### DIRECTIONS:
Using the listing below, please gather every line containing the word "BrokerError".
━━ SUPPLIED DATA ━━
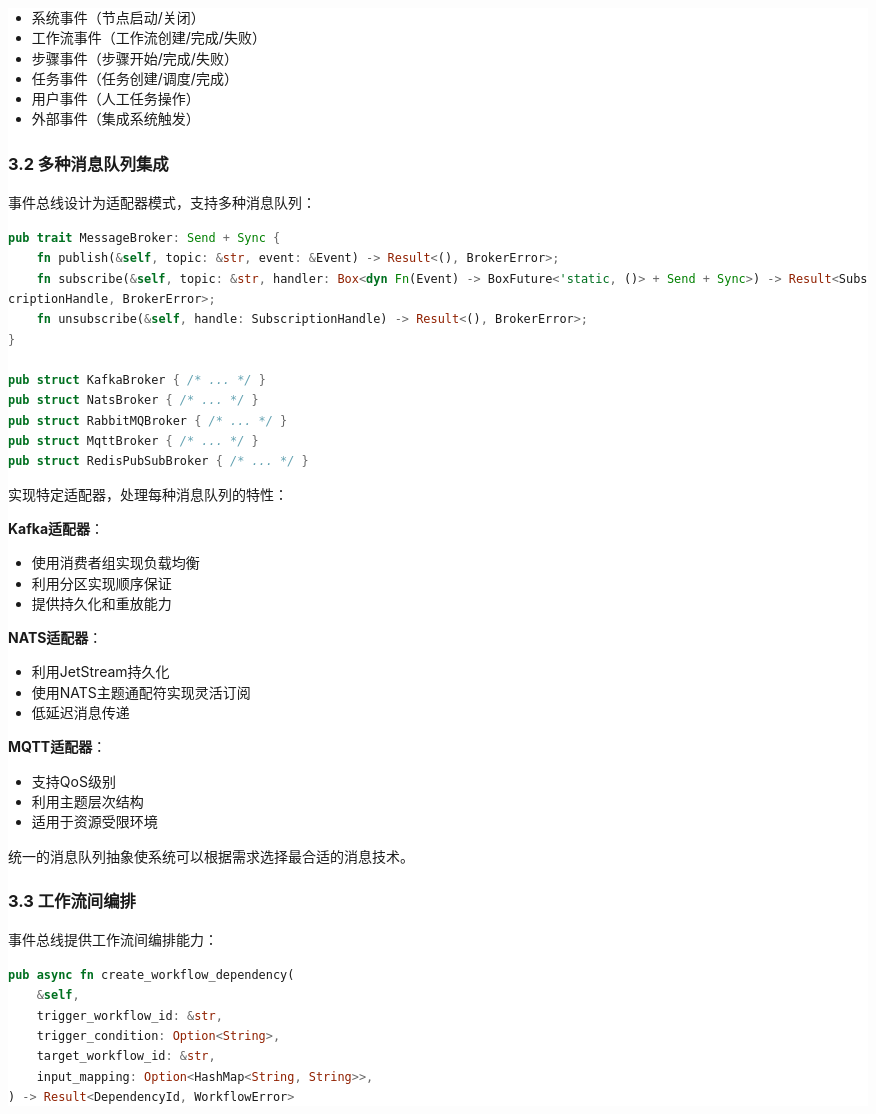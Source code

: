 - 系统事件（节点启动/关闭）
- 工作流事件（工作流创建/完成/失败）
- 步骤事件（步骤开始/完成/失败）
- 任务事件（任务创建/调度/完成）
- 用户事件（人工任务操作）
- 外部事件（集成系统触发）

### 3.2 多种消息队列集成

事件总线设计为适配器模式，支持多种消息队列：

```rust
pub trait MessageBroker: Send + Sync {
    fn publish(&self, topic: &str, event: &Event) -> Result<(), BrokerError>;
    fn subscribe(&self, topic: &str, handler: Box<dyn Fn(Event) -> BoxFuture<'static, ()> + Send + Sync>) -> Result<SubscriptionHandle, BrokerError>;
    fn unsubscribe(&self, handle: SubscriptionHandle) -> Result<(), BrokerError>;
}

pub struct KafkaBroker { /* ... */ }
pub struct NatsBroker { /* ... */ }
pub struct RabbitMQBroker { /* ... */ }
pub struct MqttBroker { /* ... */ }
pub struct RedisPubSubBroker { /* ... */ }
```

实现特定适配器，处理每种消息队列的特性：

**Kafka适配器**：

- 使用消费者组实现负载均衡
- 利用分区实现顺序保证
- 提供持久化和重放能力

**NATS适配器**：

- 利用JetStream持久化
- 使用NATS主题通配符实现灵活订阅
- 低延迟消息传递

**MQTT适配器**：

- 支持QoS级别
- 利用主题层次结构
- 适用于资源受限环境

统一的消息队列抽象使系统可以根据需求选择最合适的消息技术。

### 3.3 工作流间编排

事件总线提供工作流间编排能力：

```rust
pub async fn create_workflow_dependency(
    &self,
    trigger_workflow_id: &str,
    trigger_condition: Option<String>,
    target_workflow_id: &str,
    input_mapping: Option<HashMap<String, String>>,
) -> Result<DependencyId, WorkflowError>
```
━━━
### ANSWER BOX:
    fn publish(&self, topic: &str, event: &Event) -> Result<(), BrokerError>;
    fn subscribe(&self, topic: &str, handler: Box<dyn Fn(Event) -> BoxFuture<'static, ()> + Send + Sync>) -> Result<SubscriptionHandle, BrokerError>;
    fn unsubscribe(&self, handle: SubscriptionHandle) -> Result<(), BrokerError>;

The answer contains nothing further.